FT: Eso me lleva a Europa. La Unión Europea trató de impulsar una agenda capitalista verde en los últimos años, pero ahora estamos viendo un cambio importante hacia la militarización. Lo que llama la atención es que esta agenda está siendo liderada por personas que se autodenominan liberales. Por ejemplo, en el Reino Unido, Starmer está a la vanguardia. Lo mismo ocurre en el Parlamento Europeo. ¿Cómo interpreta este desarrollo?
Es profundamente inquietante. Durante años, líderes europeos dijeron que no había dinero para invertir en descarbonización, servicios públicos o protecciones sociales, porque teníamos que mantener las relaciones de déficit y de deuda respecto al PIB para garantizar la estabilidad de precios. Pero de repente, cuando se trata de la militarización, esas reglas se dejan de lado. Están dispuestos a gastar billones en armas y defensa.
Esto revela algo crítico: las reglas del déficit nunca tuvieron que ver con la economía. Eran herramientas políticas utilizadas para bloquear la inversión en objetivos sociales y ecológicos, al tiempo que mantenían una escasez artificial de bienes públicos. Ahora que el gasto militar es políticamente conveniente y rentable, los límites desaparecen. Es una traición a la clase obrera y a las generaciones futuras.

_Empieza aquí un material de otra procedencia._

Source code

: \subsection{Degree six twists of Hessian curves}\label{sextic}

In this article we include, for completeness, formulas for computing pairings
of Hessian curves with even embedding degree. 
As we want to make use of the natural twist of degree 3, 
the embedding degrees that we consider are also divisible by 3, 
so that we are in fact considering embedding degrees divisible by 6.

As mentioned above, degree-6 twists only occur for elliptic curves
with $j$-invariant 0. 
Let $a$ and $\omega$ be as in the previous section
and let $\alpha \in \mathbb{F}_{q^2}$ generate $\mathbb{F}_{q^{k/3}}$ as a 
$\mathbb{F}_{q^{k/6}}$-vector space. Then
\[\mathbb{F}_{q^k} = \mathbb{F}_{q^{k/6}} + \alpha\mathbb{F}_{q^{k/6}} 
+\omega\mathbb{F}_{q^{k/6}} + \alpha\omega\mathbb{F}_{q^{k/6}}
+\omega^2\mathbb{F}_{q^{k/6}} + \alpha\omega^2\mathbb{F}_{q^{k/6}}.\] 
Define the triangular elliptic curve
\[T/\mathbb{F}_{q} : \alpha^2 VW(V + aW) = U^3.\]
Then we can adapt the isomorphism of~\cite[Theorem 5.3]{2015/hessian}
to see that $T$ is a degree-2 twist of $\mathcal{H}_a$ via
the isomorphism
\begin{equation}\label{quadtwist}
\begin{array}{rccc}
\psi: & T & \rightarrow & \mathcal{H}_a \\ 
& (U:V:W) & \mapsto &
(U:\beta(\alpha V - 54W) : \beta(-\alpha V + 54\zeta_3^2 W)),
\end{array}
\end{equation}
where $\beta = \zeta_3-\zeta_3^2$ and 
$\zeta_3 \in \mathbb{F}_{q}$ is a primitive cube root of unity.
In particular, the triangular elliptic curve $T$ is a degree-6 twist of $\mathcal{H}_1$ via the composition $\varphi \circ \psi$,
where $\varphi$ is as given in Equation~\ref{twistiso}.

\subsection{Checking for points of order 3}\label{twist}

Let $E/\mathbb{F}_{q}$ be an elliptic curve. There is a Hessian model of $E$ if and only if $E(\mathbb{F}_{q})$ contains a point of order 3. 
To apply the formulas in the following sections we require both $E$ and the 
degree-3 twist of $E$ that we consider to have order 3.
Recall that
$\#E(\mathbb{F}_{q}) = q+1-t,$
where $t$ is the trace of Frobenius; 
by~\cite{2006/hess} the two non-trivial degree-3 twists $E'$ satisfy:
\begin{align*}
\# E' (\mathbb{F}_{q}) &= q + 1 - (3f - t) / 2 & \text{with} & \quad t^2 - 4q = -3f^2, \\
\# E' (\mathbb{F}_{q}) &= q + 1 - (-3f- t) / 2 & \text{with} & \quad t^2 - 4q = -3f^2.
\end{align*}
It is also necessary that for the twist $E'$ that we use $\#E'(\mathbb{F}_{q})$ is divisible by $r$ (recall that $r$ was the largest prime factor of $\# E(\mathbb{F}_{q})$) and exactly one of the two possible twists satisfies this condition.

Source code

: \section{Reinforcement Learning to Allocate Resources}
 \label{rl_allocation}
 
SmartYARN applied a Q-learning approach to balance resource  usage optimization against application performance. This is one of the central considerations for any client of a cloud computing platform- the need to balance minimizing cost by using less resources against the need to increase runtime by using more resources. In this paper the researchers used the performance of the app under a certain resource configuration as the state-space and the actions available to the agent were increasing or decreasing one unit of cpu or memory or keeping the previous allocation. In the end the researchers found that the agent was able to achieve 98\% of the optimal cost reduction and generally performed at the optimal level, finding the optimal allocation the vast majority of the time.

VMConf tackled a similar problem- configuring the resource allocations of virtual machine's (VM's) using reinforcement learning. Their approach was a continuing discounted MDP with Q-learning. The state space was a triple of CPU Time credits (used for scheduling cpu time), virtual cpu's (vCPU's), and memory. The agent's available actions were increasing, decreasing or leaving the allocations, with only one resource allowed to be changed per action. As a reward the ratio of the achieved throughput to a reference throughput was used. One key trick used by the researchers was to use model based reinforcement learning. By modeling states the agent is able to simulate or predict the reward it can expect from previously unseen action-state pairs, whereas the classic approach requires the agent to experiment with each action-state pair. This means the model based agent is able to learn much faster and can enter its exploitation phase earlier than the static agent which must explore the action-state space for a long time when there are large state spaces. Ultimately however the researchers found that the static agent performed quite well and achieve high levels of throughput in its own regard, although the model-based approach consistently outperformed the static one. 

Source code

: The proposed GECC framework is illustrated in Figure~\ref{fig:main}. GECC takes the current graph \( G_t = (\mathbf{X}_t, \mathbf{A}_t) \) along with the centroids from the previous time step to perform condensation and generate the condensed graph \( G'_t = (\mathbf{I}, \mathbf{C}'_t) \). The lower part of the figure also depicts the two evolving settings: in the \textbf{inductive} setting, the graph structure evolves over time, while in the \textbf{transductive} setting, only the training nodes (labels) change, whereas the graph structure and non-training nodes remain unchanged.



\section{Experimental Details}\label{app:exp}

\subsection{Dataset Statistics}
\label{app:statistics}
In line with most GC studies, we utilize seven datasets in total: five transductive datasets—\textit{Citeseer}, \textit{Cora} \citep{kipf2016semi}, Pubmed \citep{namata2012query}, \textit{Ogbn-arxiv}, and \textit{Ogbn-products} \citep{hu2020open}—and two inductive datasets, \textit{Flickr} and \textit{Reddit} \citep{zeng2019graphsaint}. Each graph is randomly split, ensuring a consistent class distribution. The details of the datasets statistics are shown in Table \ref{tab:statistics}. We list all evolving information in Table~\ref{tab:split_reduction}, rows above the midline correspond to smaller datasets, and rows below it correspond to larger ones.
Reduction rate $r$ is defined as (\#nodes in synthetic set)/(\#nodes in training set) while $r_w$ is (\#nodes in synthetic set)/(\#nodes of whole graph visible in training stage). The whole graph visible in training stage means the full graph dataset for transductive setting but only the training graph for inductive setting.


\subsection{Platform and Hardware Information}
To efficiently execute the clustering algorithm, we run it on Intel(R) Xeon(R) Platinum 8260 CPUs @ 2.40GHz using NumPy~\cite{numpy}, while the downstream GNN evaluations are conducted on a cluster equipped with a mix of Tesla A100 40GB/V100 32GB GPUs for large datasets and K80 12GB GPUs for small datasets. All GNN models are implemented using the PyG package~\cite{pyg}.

Además, su análisis es erróneo. Parecen pensar que la militarización traerá soberanía y seguridad a Europa, pero la verdadera soberanía requeriría un replanteamiento completo del papel geopolítico de Europa. Significaría distanciarse de Estados Unidos y buscar la integración y la cooperación pacífica con el resto del continente euroasiático —incluida China— y el Sur Global. En cambio, las élites europeas siguen atrapadas en la lógica de la hegemonía estadounidense. Europa Occidental ha sido tratada como una base avanzada para la estrategia militar de EE.UU. durante décadas. Alemania, por ejemplo, está llena de bases estadounidenses. EE.UU. quiere que Europa se enfrente al Este, pero esto es en interés de EE.UU., no de Europa. Debemos rechazar esto. Los verdaderos intereses de Europa radican en la paz y la cooperación con sus vecinos.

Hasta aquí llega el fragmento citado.